DIRECTIONS —
Find all lines with the word "FurTrade" in the material, then copy them.
____ DATA
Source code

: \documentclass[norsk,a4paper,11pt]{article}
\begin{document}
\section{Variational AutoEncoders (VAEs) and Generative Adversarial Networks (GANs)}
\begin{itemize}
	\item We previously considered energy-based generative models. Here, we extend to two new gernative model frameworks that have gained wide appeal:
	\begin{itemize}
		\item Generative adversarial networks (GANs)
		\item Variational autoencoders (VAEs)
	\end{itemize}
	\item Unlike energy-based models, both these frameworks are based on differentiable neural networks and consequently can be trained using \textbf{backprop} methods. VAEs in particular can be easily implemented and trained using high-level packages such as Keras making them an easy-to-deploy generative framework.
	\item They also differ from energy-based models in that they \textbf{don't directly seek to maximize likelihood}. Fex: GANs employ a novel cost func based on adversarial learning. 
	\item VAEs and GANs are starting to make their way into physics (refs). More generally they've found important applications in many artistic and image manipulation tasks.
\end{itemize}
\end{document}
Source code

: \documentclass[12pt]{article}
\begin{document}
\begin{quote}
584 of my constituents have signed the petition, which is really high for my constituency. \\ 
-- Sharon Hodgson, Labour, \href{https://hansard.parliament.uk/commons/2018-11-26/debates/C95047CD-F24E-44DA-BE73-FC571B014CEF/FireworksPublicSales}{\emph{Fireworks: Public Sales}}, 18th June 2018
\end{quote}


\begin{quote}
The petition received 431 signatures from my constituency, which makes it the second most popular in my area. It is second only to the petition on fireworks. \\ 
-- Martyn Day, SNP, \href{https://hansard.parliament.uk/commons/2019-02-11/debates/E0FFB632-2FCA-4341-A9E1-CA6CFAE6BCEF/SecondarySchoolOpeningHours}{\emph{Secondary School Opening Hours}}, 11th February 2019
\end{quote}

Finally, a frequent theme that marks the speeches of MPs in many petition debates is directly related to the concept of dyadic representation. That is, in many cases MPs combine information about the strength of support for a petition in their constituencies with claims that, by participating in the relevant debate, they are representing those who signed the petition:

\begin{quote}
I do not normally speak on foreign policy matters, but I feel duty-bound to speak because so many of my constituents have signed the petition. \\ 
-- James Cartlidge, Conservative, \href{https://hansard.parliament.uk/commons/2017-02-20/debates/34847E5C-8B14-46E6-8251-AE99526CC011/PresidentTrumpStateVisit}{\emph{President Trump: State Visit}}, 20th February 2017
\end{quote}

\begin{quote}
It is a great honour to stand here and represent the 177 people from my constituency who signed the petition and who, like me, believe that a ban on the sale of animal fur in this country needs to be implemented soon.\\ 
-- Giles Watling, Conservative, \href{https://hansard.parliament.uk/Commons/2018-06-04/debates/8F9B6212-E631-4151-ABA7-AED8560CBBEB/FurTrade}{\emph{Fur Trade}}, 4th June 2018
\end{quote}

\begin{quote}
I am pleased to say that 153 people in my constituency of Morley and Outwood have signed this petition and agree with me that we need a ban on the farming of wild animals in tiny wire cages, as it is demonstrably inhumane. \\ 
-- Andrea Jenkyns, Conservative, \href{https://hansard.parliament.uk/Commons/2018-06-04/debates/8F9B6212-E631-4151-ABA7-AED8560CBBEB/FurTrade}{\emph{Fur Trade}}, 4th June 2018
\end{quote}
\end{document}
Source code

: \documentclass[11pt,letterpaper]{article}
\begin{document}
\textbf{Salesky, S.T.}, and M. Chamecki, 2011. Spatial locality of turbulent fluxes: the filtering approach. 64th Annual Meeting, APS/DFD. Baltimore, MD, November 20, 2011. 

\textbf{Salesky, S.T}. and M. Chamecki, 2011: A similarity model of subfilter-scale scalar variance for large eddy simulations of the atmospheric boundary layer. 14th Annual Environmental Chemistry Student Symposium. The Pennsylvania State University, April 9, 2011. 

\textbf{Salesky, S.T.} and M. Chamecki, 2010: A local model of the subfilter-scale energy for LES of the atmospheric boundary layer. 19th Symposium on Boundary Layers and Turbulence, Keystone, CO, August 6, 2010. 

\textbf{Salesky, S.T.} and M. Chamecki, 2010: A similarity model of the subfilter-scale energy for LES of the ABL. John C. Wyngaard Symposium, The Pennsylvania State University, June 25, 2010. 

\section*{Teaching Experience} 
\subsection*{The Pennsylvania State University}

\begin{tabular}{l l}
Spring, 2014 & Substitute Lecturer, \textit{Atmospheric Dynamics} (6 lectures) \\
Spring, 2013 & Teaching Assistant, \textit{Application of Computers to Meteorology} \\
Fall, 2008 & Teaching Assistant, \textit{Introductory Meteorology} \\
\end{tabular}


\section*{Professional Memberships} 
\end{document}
________
REPLY TO THE EXERCISE —
-- Giles Watling, Conservative, \href{https://hansard.parliament.uk/Commons/2018-06-04/debates/8F9B6212-E631-4151-ABA7-AED8560CBBEB/FurTrade}{\emph{Fur Trade}}, 4th June 2018
-- Andrea Jenkyns, Conservative, \href{https://hansard.parliament.uk/Commons/2018-06-04/debates/8F9B6212-E631-4151-ABA7-AED8560CBBEB/FurTrade}{\emph{Fur Trade}}, 4th June 2018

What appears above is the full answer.